The Role of Business In Climate Change Action

President Trump has made it clear that environmental issues, including climate change, are not important to his administration. He appointed the CEO of ExxonMobil as the Secretary of State  and a man who sued the EPA 14 times to head the agency. Climate change is an environmental issue that Trump has repeatedly said he does not even believe occurs. However, many businesses not only believe in climate change but are working to reduce greenhouse gas emissions.

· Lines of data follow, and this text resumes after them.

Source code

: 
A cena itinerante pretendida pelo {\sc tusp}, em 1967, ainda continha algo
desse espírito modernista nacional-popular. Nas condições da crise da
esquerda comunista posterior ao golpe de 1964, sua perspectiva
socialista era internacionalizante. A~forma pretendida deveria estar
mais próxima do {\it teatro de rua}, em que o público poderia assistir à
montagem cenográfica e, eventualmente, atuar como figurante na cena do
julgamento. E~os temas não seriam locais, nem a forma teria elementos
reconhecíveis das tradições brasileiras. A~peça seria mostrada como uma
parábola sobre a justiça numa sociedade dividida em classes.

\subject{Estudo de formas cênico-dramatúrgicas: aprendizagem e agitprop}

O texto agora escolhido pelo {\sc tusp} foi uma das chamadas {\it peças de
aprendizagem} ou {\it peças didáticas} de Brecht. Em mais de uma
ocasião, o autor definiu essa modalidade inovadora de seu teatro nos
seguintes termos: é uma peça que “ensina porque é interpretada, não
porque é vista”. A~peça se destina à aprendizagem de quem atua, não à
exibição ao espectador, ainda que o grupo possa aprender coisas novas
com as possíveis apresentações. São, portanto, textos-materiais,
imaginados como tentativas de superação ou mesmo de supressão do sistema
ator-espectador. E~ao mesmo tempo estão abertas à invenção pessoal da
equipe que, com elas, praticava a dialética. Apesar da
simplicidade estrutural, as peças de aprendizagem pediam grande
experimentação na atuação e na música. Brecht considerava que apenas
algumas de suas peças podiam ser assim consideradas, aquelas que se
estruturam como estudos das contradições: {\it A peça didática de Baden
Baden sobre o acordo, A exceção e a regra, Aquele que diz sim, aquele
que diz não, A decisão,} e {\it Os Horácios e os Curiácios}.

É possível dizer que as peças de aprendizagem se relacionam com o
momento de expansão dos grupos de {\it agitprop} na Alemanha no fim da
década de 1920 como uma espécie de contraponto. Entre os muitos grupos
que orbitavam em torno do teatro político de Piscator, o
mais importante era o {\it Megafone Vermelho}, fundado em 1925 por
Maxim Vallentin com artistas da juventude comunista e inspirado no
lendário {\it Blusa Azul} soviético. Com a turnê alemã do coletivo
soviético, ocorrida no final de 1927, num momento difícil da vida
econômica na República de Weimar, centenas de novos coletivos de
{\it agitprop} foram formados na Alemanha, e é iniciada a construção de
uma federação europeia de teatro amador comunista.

When the government fails, business can succeed. And when it comes to climate change, many businesses are taking action. Back in August, companies and investors taking part in the We Mean Business coalition’s campaign made 1,000 commitments to take action on climate change. There are 688 companies and investors in total that have made commitments. 

A price on carbon is one of the actions that We Mean Business encourages companies to take. There are a number of companies that have set an internal price of carbon. Microsoft is one of them. For Microsoft, an internal carbon fee is part of their aim to be 100 percent carbon neutral, something it achieved in June 2012. Its carbon neutral strategy is based on accountability throughout the company through the internal carbon fee. The carbon fee helps make the company’s different business divisions responsible for the carbon emissions from their air travel and electricity use. Since the internal carbon fee was implemented in 2012, Microsoft has reduced its emissions by 9.5 million metric tons of carbon dioxide equivalent and purchased over 14 billion kilowatt hours of renewable energy.

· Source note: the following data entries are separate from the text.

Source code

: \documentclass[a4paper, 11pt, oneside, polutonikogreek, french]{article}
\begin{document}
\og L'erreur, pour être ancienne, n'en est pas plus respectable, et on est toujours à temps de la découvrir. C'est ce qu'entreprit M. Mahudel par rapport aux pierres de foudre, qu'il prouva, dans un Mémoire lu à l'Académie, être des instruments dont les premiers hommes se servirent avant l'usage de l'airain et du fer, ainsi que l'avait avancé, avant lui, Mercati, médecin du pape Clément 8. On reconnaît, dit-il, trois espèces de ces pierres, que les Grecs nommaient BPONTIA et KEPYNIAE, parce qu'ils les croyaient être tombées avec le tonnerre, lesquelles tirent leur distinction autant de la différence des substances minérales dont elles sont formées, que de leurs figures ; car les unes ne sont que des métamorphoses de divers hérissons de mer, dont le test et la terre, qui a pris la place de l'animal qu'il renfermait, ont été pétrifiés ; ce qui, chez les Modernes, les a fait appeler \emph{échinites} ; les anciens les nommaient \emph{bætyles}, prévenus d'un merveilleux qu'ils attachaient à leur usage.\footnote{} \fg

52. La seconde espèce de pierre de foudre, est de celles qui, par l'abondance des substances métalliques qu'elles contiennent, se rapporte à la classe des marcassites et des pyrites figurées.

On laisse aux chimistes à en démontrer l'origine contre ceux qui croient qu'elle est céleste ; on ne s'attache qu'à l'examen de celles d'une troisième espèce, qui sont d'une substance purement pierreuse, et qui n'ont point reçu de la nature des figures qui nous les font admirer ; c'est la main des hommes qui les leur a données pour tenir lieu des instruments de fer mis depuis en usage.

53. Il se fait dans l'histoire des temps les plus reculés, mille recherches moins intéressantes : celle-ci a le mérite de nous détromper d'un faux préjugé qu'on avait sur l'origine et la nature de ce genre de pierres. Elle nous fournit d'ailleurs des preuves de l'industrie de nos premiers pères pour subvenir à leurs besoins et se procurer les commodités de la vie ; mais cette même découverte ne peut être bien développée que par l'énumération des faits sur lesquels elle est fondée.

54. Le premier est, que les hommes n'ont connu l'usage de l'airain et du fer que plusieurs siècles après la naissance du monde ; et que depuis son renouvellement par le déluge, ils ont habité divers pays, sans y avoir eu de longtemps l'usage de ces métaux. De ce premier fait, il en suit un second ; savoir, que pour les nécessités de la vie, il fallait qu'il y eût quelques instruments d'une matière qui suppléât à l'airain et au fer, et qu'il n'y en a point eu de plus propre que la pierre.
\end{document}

Another action that We Mean Business encourages companies to take is to eliminate commodity driven deforestation from all supply chains by 2020. One company committed to eliminating deforestation from its supply chains is Unilever. Since the company is the largest single buyer of palm oil in the world, buying three percent of the world’s palm oil, it focuses on palm oil sourcing. The goal is to source palm oil that is traceable and certified sustainable. 

Reducing short lived climate pollutants (SLCPs) is something that We Mean Business thinks companies should do as part of climate change action. SLCPs include methane black carbon, tropospheric ozone or hydrofluorocarbons. Reducing them can significantly contribute to climate change mitigation by 2050. Although they stay in the atmosphere a shorter time than carbon, they have a warming potential that is greater. Climate experts think that reducing SLCPs is key to keeping the global temperature rise to two degrees Celsius. A number of companies have committed to reducing SLCPs, including Volvo, Deutsch Post DHL, IKEA and HP. 

Companies like Unilever, Microsoft and those taking action to reduce SLCPs have an opportunity now to lead the way in fighting climate change. They can show that it is possible to take climate action and still turn a profit.